In March, the IRS and two whistleblowers reached a settlement to a long-pending dispute regarding the amount of money that an IRS whistleblower is entitled to receive for successfully reporting a tax fraud or other tax underpayment. Under the IRS Whistleblower Reward Program, the IRS rewards a whistleblower who provides information to the IRS concerning the underpayment of taxes by either an individual or business that leads to the recovery of money and meets certain other conditions. The whistleblower is entitled to an award between 15-30 percent of “the proceeds collected as a result of the action.” 26 U.S.C. § 7623(b)(1). 

The IRS Whistleblower Tip that Started it all

The dispute began in 2013 when two whistleblowers filed a tip with the IRS that led to the question about what money counts towards the “proceeds collected as a result of the action.” Eventually, their tip led to the recovery of $20 million in restitution and $54 million in criminal fines and civil forfeiture from a Swiss Bank that helped U.S. taxpayers evade their taxes. (The court seize the assets of the bank that were deemed to be involved in the crime(s).) Although there never existed an issue concerning the whistleblowers’ entitlement to a percentage of taxes that the IRS collected as a result of their tip, the whistleblowers argued that they were also entitled to a portion of the fines and assets that the government seized (civil forfeiture). The whistleblowers argued that the “proceeds collected” should include the criminal fines and civil forfeiture in addition to the $20 million restitution. The IRS disagreed.

In 2015, the United States Tax Court held that under Section 7623(b)(1) of the Internal Revenue Code (“IRC”), the two whistleblowers could continue to pursue their awards based upon a percentage of the “proceeds collected.” (Here.)  Thereafter, the IRS and the whistleblowers reached a settlement in which the IRS agreed to pay the whistleblowers 24 percent of the unpaid taxes that resulted from the original tip.  Notwithstanding, both whistleblowers argued that the “proceeds collected” should include all proceeds — that is, the criminal fines and civil forfeiture in addition to the $20 million restitution.

Court’s Definition of “Collected Proceeds”

On August 3, 2016, the Tax Court ruled that the whistleblowers could recover a portion of the criminal fines and civil forfeiture monies recovered by the government. (Here.)  The Tax Court concluded that there was nothing in Title 26 of the IRC to limit the scope of the definition of “proceeds collected” to only those proceeds recovered under the IRC:  “We herein hold that the phrase ‘collected proceeds’ is sweeping in scope and is not limited to amounts assessed and collected under title 26.” The Court explained that Section 7623(b)(1) was created to incentivize would-be whistleblowers to come forward and report tax underpayments and create a more robust program “in response to the ineffectiveness of the prior, discretionary whistleblower program, now codified as section 7623(a).”
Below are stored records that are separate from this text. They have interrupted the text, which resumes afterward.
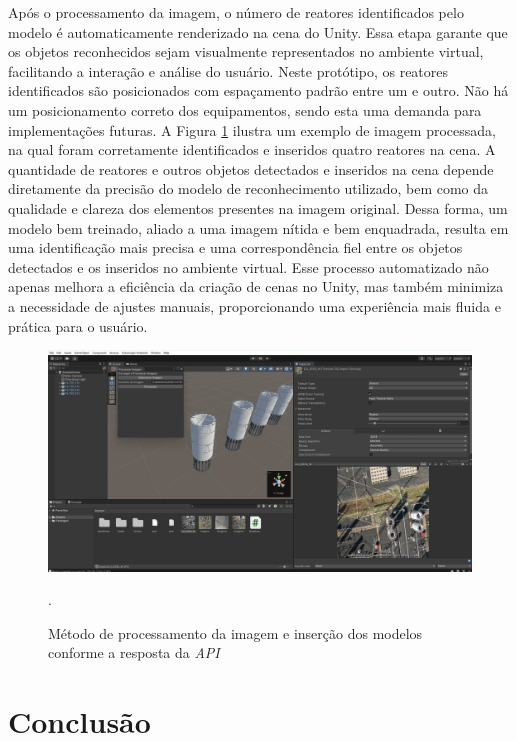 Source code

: Após o processamento da imagem, o número de reatores identificados pelo modelo é automaticamente renderizado na cena do Unity. Essa etapa garante que os objetos reconhecidos sejam visualmente representados no ambiente virtual, facilitando a interação e análise do usuário. Neste protótipo, os reatores identificados são posicionados com espaçamento padrão entre um e outro. Não há um posicionamento correto dos equipamentos, sendo esta uma demanda para implementações futuras. A Figura \ref{fig:predict} ilustra um exemplo de imagem processada, na qual foram corretamente identificados e inseridos quatro reatores na cena. A quantidade de reatores e outros objetos detectados e inseridos na cena depende diretamente da precisão do modelo de reconhecimento utilizado, bem como da qualidade e clareza dos elementos presentes na imagem original. Dessa forma, um modelo bem treinado, aliado a uma imagem nítida e bem enquadrada, resulta em uma identificação mais precisa e uma correspondência fiel entre os objetos detectados e os inseridos no ambiente virtual. Esse processo automatizado não apenas melhora a eficiência da criação de cenas no Unity, mas também minimiza a necessidade de ajustes manuais, proporcionando uma experiência mais fluida e prática para o usuário.

\begin{figure}[!h]
    \centering
    \begin{minipage}{0.9\linewidth}
    \centering
    \captionsetup{justification=centering,margin=0.5cm,font=small}
    \includegraphics[width=1\linewidth]{img/cap5/predict.jpeg}
    \caption{Método de processamento da imagem e inserção dos modelos conforme a resposta da \textit{API}}.
    \label{fig:predict}
    \end{minipage}
\end{figure}

\section{Conclusão}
Expanding Upon the Scope of IRS Whistleblower Award

The IRS objected to the decision and appealed to the U.S. Court of Appeals for the District of Columbia. However, before the Court was able to hear the case, the IRS and the two whistleblowers reached a settlement.  The IRS agreed to dismiss the appeal and pay the whistleblowers an additional $12.9 million (24% of the criminal fines and civil forfeiture). Because the settlement was reached before the D.C. Circuit could hear the case, the Tax Court opinion remains in effect.  As such, the Tax Court’s definition of “proceeds” under Section 7623(b)(1) includes all proceeds that the government receives, including criminal fines and assets seized through civil forfeiture.

Takeaway

As the Tax Court observed, the expansive definition of “proceeds collected” maintains the incentive to would-be whistleblowers to come forward and report tax fraud and other tax underpayments. This case, therefore, serves as the basis upon which IRS whistleblowers can receive a larger award when criminal fines and forfeitures are recovered, in addition to unpaid taxes, as a result of their tip.